Source texts of formatted documents:
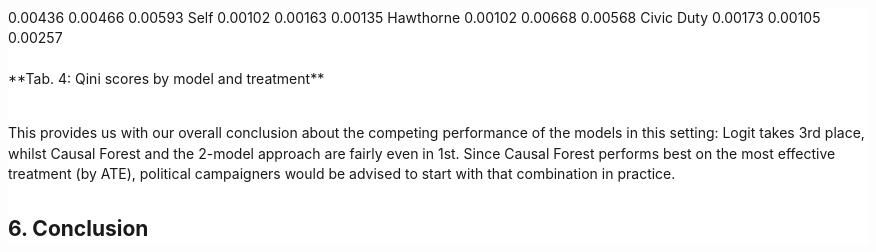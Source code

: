    <td>0.00436
   </td>
   <td>0.00466
   </td>
   <td>0.00593
   </td>
  </tr>
  <tr>
   <td>Self
   </td>
   <td>0.00102
   </td>
   <td>0.00163
   </td>
   <td>0.00135
   </td>
  </tr>
  <tr>
   <td>Hawthorne
   </td>
   <td>0.00102
   </td>
   <td>0.00668
   </td>
   <td>0.00568
   </td>
  </tr>
  <tr>
   <td>Civic Duty
   </td>
   <td>0.00173
   </td>
   <td>0.00105
   </td>
   <td>0.00257
   </td>
  </tr>
</table>
<br>
<br>
  **Tab. 4: Qini scores by model and treatment**
<br>
<br>

This provides us with our overall conclusion about the competing performance of the models in this setting: Logit takes 3rd place, whilst Causal Forest and the 2-model approach are fairly even in 1st. Since Causal Forest performs best on the most effective treatment (by ATE), political campaigners would be advised to start with that combination in practice.

## **6. Conclusion<a name="conclusion"></a>**
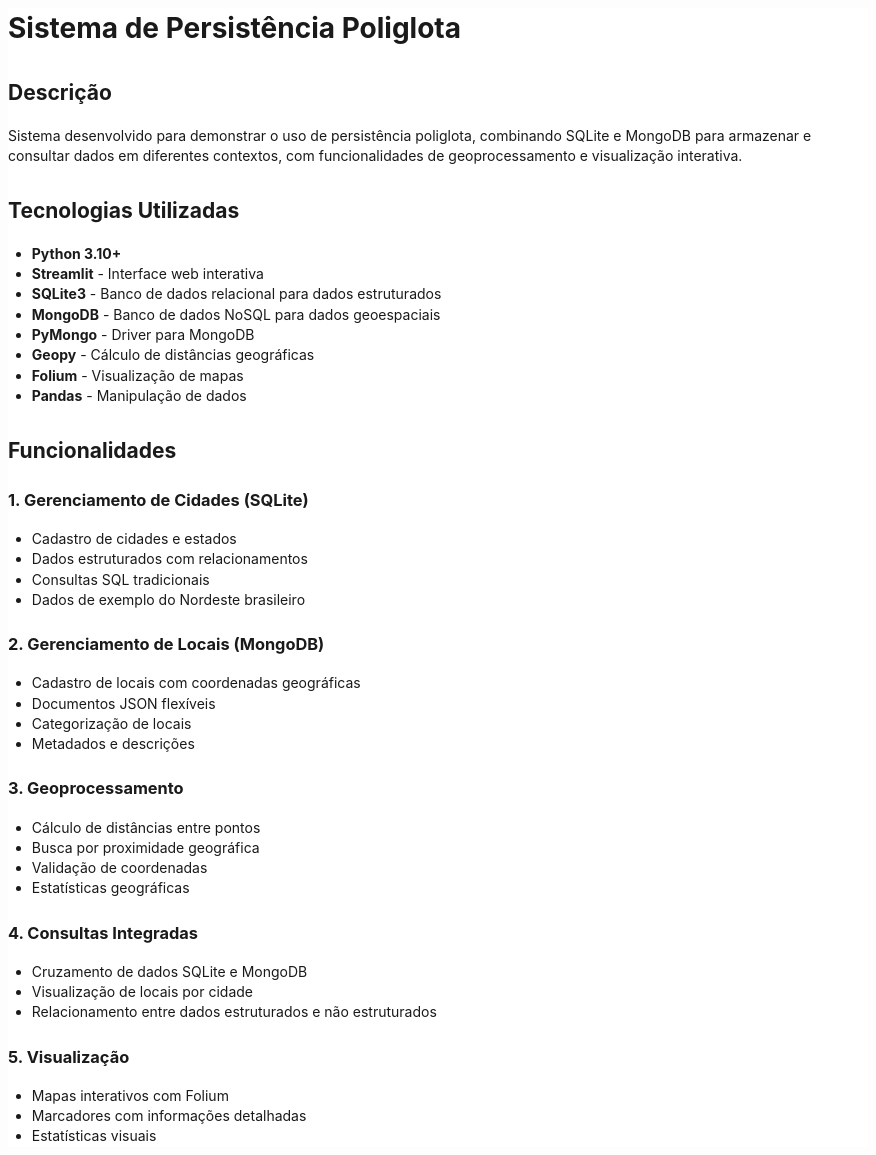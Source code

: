 # Sistema de Persistência Poliglota

## Descrição
Sistema desenvolvido para demonstrar o uso de persistência poliglota, combinando SQLite e MongoDB para armazenar e consultar dados em diferentes contextos, com funcionalidades de geoprocessamento e visualização interativa.

## Tecnologias Utilizadas
- **Python 3.10+**
- **Streamlit** - Interface web interativa
- **SQLite3** - Banco de dados relacional para dados estruturados
- **MongoDB** - Banco de dados NoSQL para dados geoespaciais
- **PyMongo** - Driver para MongoDB
- **Geopy** - Cálculo de distâncias geográficas
- **Folium** - Visualização de mapas
- **Pandas** - Manipulação de dados

## Funcionalidades

### 1. Gerenciamento de Cidades (SQLite)
- Cadastro de cidades e estados
- Dados estruturados com relacionamentos
- Consultas SQL tradicionais
- Dados de exemplo do Nordeste brasileiro

### 2. Gerenciamento de Locais (MongoDB)
- Cadastro de locais com coordenadas geográficas
- Documentos JSON flexíveis
- Categorização de locais
- Metadados e descrições

### 3. Geoprocessamento
- Cálculo de distâncias entre pontos
- Busca por proximidade geográfica
- Validação de coordenadas
- Estatísticas geográficas

### 4. Consultas Integradas
- Cruzamento de dados SQLite e MongoDB
- Visualização de locais por cidade
- Relacionamento entre dados estruturados e não estruturados

### 5. Visualização
- Mapas interativos com Folium
- Marcadores com informações detalhadas
- Estatísticas visuais
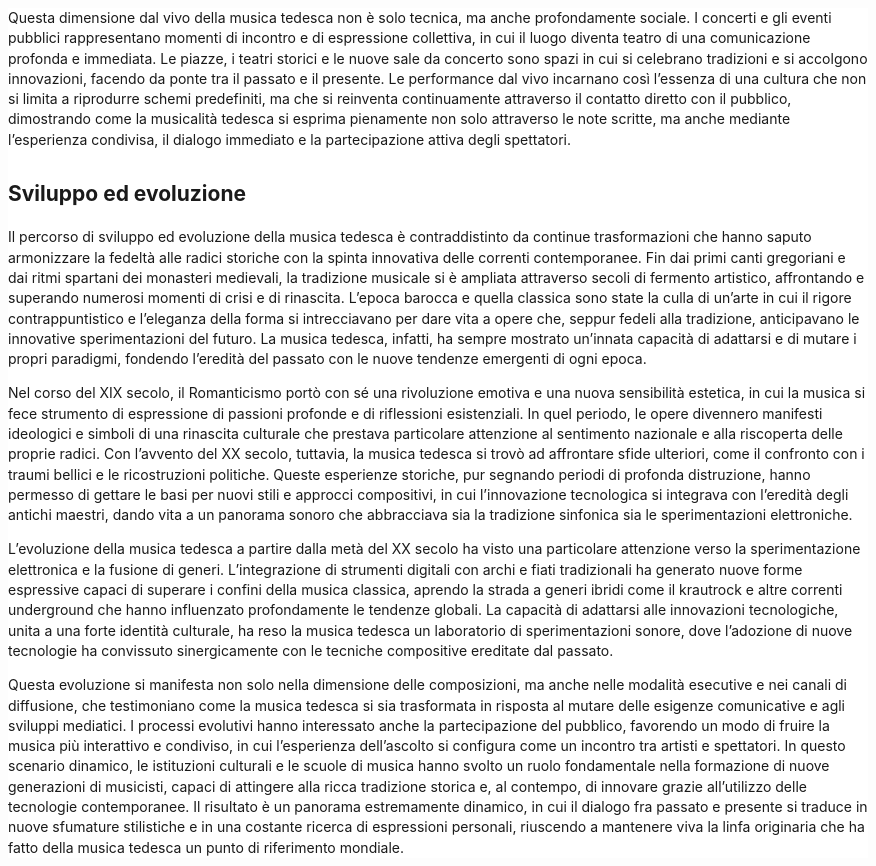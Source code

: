 Questa dimensione dal vivo della musica tedesca non è solo tecnica, ma anche profondamente sociale. I concerti e gli eventi pubblici rappresentano momenti di incontro e di espressione collettiva, in cui il luogo diventa teatro di una comunicazione profonda e immediata. Le piazze, i teatri storici e le nuove sale da concerto sono spazi in cui si celebrano tradizioni e si accolgono innovazioni, facendo da ponte tra il passato e il presente. Le performance dal vivo incarnano così l’essenza di una cultura che non si limita a riprodurre schemi predefiniti, ma che si reinventa continuamente attraverso il contatto diretto con il pubblico, dimostrando come la musicalità tedesca si esprima pienamente non solo attraverso le note scritte, ma anche mediante l’esperienza condivisa, il dialogo immediato e la partecipazione attiva degli spettatori.  


## Sviluppo ed evoluzione

Il percorso di sviluppo ed evoluzione della musica tedesca è contraddistinto da continue trasformazioni che hanno saputo armonizzare la fedeltà alle radici storiche con la spinta innovativa delle correnti contemporanee. Fin dai primi canti gregoriani e dai ritmi spartani dei monasteri medievali, la tradizione musicale si è ampliata attraverso secoli di fermento artistico, affrontando e superando numerosi momenti di crisi e di rinascita. L’epoca barocca e quella classica sono state la culla di un’arte in cui il rigore contrappuntistico e l’eleganza della forma si intrecciavano per dare vita a opere che, seppur fedeli alla tradizione, anticipavano le innovative sperimentazioni del futuro. La musica tedesca, infatti, ha sempre mostrato un’innata capacità di adattarsi e di mutare i propri paradigmi, fondendo l’eredità del passato con le nuove tendenze emergenti di ogni epoca.  

Nel corso del XIX secolo, il Romanticismo portò con sé una rivoluzione emotiva e una nuova sensibilità estetica, in cui la musica si fece strumento di espressione di passioni profonde e di riflessioni esistenziali. In quel periodo, le opere divennero manifesti ideologici e simboli di una rinascita culturale che prestava particolare attenzione al sentimento nazionale e alla riscoperta delle proprie radici. Con l’avvento del XX secolo, tuttavia, la musica tedesca si trovò ad affrontare sfide ulteriori, come il confronto con i traumi bellici e le ricostruzioni politiche. Queste esperienze storiche, pur segnando periodi di profonda distruzione, hanno permesso di gettare le basi per nuovi stili e approcci compositivi, in cui l’innovazione tecnologica si integrava con l’eredità degli antichi maestri, dando vita a un panorama sonoro che abbracciava sia la tradizione sinfonica sia le sperimentazioni elettroniche.  

L’evoluzione della musica tedesca a partire dalla metà del XX secolo ha visto una particolare attenzione verso la sperimentazione elettronica e la fusione di generi. L’integrazione di strumenti digitali con archi e fiati tradizionali ha generato nuove forme espressive capaci di superare i confini della musica classica, aprendo la strada a generi ibridi come il krautrock e altre correnti underground che hanno influenzato profondamente le tendenze globali. La capacità di adattarsi alle innovazioni tecnologiche, unita a una forte identità culturale, ha reso la musica tedesca un laboratorio di sperimentazioni sonore, dove l’adozione di nuove tecnologie ha convissuto sinergicamente con le tecniche compositive ereditate dal passato.  

Questa evoluzione si manifesta non solo nella dimensione delle composizioni, ma anche nelle modalità esecutive e nei canali di diffusione, che testimoniano come la musica tedesca si sia trasformata in risposta al mutare delle esigenze comunicative e agli sviluppi mediatici. I processi evolutivi hanno interessato anche la partecipazione del pubblico, favorendo un modo di fruire la musica più interattivo e condiviso, in cui l’esperienza dell’ascolto si configura come un incontro tra artisti e spettatori. In questo scenario dinamico, le istituzioni culturali e le scuole di musica hanno svolto un ruolo fondamentale nella formazione di nuove generazioni di musicisti, capaci di attingere alla ricca tradizione storica e, al contempo, di innovare grazie all’utilizzo delle tecnologie contemporanee. Il risultato è un panorama estremamente dinamico, in cui il dialogo fra passato e presente si traduce in nuove sfumature stilistiche e in una costante ricerca di espressioni personali, riuscendo a mantenere viva la linfa originaria che ha fatto della musica tedesca un punto di riferimento mondiale.  
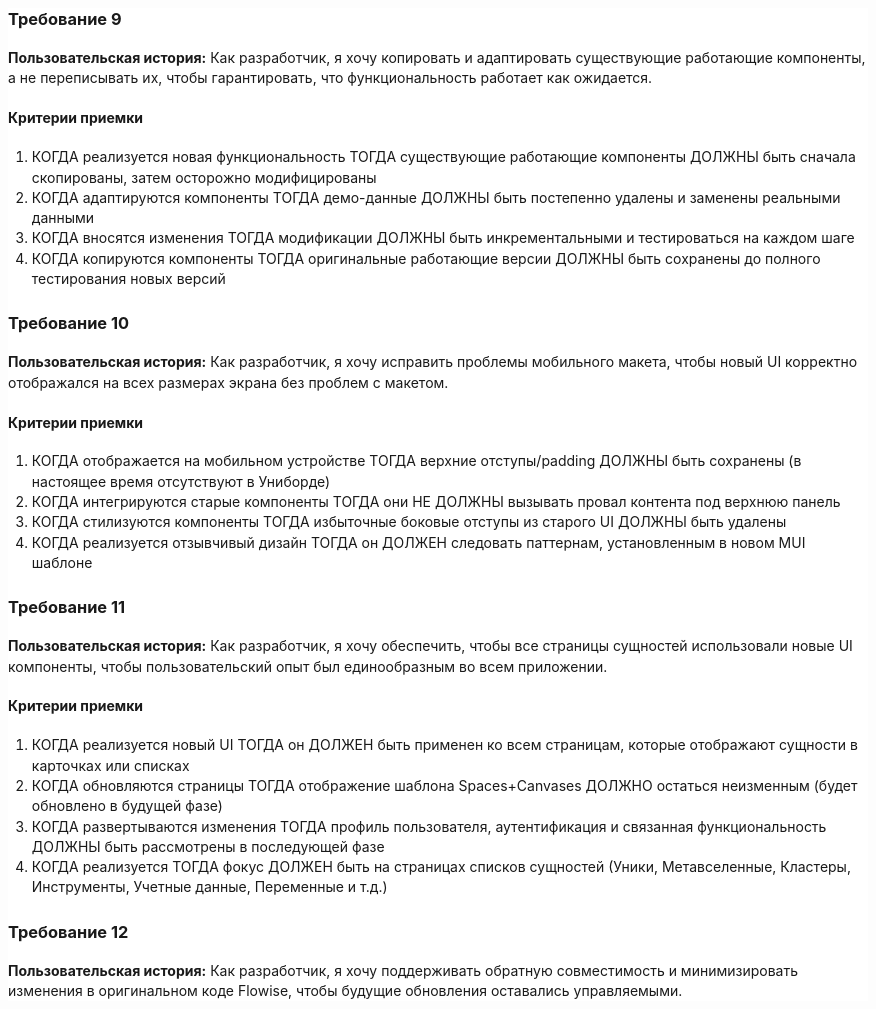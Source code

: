 ### Требование 9

**Пользовательская история:** Как разработчик, я хочу копировать и адаптировать существующие работающие компоненты, а не переписывать их, чтобы гарантировать, что функциональность работает как ожидается.

#### Критерии приемки

1. КОГДА реализуется новая функциональность ТОГДА существующие работающие компоненты ДОЛЖНЫ быть сначала скопированы, затем осторожно модифицированы
2. КОГДА адаптируются компоненты ТОГДА демо-данные ДОЛЖНЫ быть постепенно удалены и заменены реальными данными
3. КОГДА вносятся изменения ТОГДА модификации ДОЛЖНЫ быть инкрементальными и тестироваться на каждом шаге
4. КОГДА копируются компоненты ТОГДА оригинальные работающие версии ДОЛЖНЫ быть сохранены до полного тестирования новых версий

### Требование 10

**Пользовательская история:** Как разработчик, я хочу исправить проблемы мобильного макета, чтобы новый UI корректно отображался на всех размерах экрана без проблем с макетом.

#### Критерии приемки

1. КОГДА отображается на мобильном устройстве ТОГДА верхние отступы/padding ДОЛЖНЫ быть сохранены (в настоящее время отсутствуют в Униборде)
2. КОГДА интегрируются старые компоненты ТОГДА они НЕ ДОЛЖНЫ вызывать провал контента под верхнюю панель
3. КОГДА стилизуются компоненты ТОГДА избыточные боковые отступы из старого UI ДОЛЖНЫ быть удалены
4. КОГДА реализуется отзывчивый дизайн ТОГДА он ДОЛЖЕН следовать паттернам, установленным в новом MUI шаблоне

### Требование 11

**Пользовательская история:** Как разработчик, я хочу обеспечить, чтобы все страницы сущностей использовали новые UI компоненты, чтобы пользовательский опыт был единообразным во всем приложении.

#### Критерии приемки

1. КОГДА реализуется новый UI ТОГДА он ДОЛЖЕН быть применен ко всем страницам, которые отображают сущности в карточках или списках
2. КОГДА обновляются страницы ТОГДА отображение шаблона Spaces+Canvases ДОЛЖНО остаться неизменным (будет обновлено в будущей фазе)
3. КОГДА развертываются изменения ТОГДА профиль пользователя, аутентификация и связанная функциональность ДОЛЖНЫ быть рассмотрены в последующей фазе
4. КОГДА реализуется ТОГДА фокус ДОЛЖЕН быть на страницах списков сущностей (Уники, Метавселенные, Кластеры, Инструменты, Учетные данные, Переменные и т.д.)

### Требование 12

**Пользовательская история:** Как разработчик, я хочу поддерживать обратную совместимость и минимизировать изменения в оригинальном коде Flowise, чтобы будущие обновления оставались управляемыми.
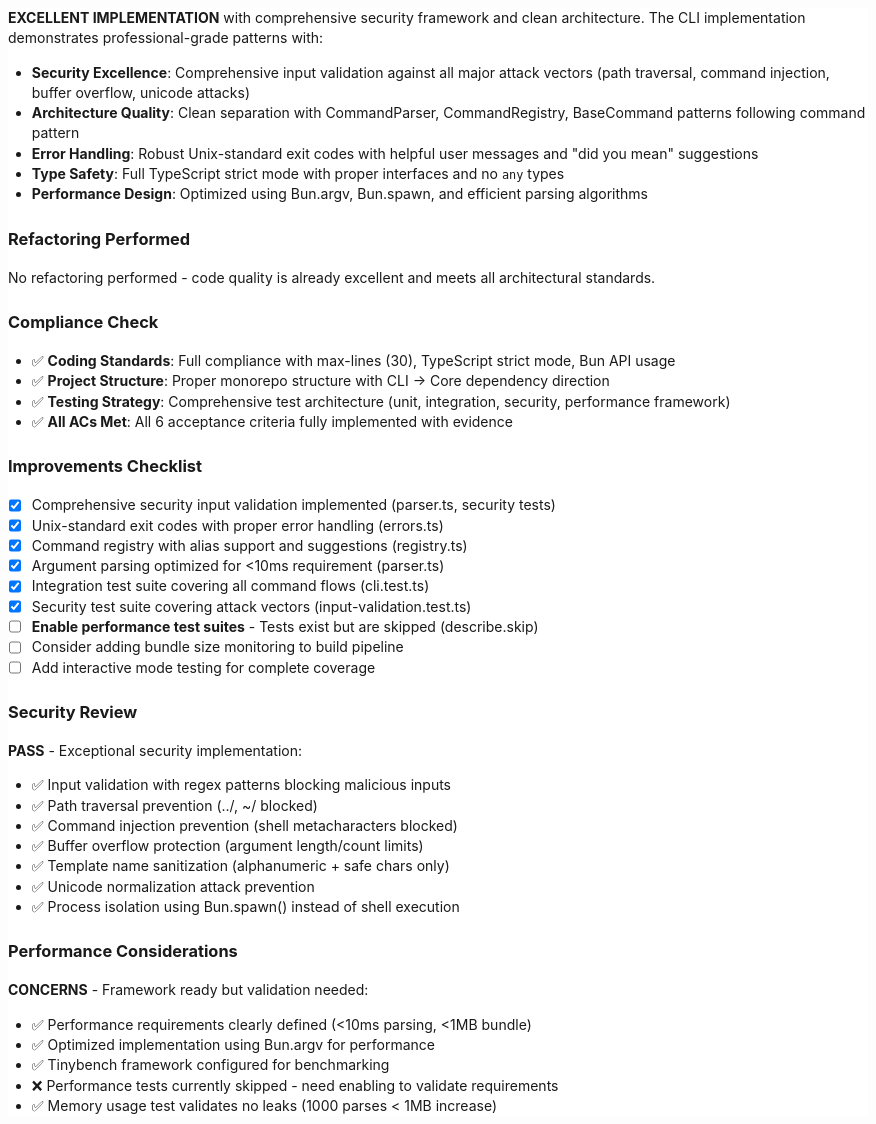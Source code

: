 **EXCELLENT IMPLEMENTATION** with comprehensive security framework and clean architecture. The CLI implementation demonstrates professional-grade patterns with:

- **Security Excellence**: Comprehensive input validation against all major attack vectors (path traversal, command injection, buffer overflow, unicode attacks)
- **Architecture Quality**: Clean separation with CommandParser, CommandRegistry, BaseCommand patterns following command pattern
- **Error Handling**: Robust Unix-standard exit codes with helpful user messages and "did you mean" suggestions
- **Type Safety**: Full TypeScript strict mode with proper interfaces and no `any` types
- **Performance Design**: Optimized using Bun.argv, Bun.spawn, and efficient parsing algorithms

### Refactoring Performed

No refactoring performed - code quality is already excellent and meets all architectural standards.

### Compliance Check

- ✅ **Coding Standards**: Full compliance with max-lines (30), TypeScript strict mode, Bun API usage
- ✅ **Project Structure**: Proper monorepo structure with CLI → Core dependency direction
- ✅ **Testing Strategy**: Comprehensive test architecture (unit, integration, security, performance framework)
- ✅ **All ACs Met**: All 6 acceptance criteria fully implemented with evidence

### Improvements Checklist

- [x] Comprehensive security input validation implemented (parser.ts, security tests)
- [x] Unix-standard exit codes with proper error handling (errors.ts)
- [x] Command registry with alias support and suggestions (registry.ts)
- [x] Argument parsing optimized for <10ms requirement (parser.ts)
- [x] Integration test suite covering all command flows (cli.test.ts)
- [x] Security test suite covering attack vectors (input-validation.test.ts)
- [ ] **Enable performance test suites** - Tests exist but are skipped (describe.skip)
- [ ] Consider adding bundle size monitoring to build pipeline
- [ ] Add interactive mode testing for complete coverage

### Security Review

**PASS** - Exceptional security implementation:
- ✅ Input validation with regex patterns blocking malicious inputs
- ✅ Path traversal prevention (../, ~/ blocked)
- ✅ Command injection prevention (shell metacharacters blocked)
- ✅ Buffer overflow protection (argument length/count limits)
- ✅ Template name sanitization (alphanumeric + safe chars only)
- ✅ Unicode normalization attack prevention
- ✅ Process isolation using Bun.spawn() instead of shell execution

### Performance Considerations

**CONCERNS** - Framework ready but validation needed:
- ✅ Performance requirements clearly defined (<10ms parsing, <1MB bundle)
- ✅ Optimized implementation using Bun.argv for performance
- ✅ Tinybench framework configured for benchmarking
- ❌ Performance tests currently skipped - need enabling to validate requirements
- ✅ Memory usage test validates no leaks (1000 parses < 1MB increase)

#### [Task description]
All lines above between those holding "- **SQLite3** - Banco" and "- Consultas SQL tradicionais", inclusive, must be set down unchanged, and no other line may be included.

#### [Response]
- **SQLite3** - Banco de dados relacional para dados estruturados
- **MongoDB** - Banco de dados NoSQL para dados geoespaciais
- **PyMongo** - Driver para MongoDB
- **Geopy** - Cálculo de distâncias geográficas
- **Folium** - Visualização de mapas
- **Pandas** - Manipulação de dados

## Funcionalidades

### 1. Gerenciamento de Cidades (SQLite)
- Cadastro de cidades e estados
- Dados estruturados com relacionamentos
- Consultas SQL tradicionais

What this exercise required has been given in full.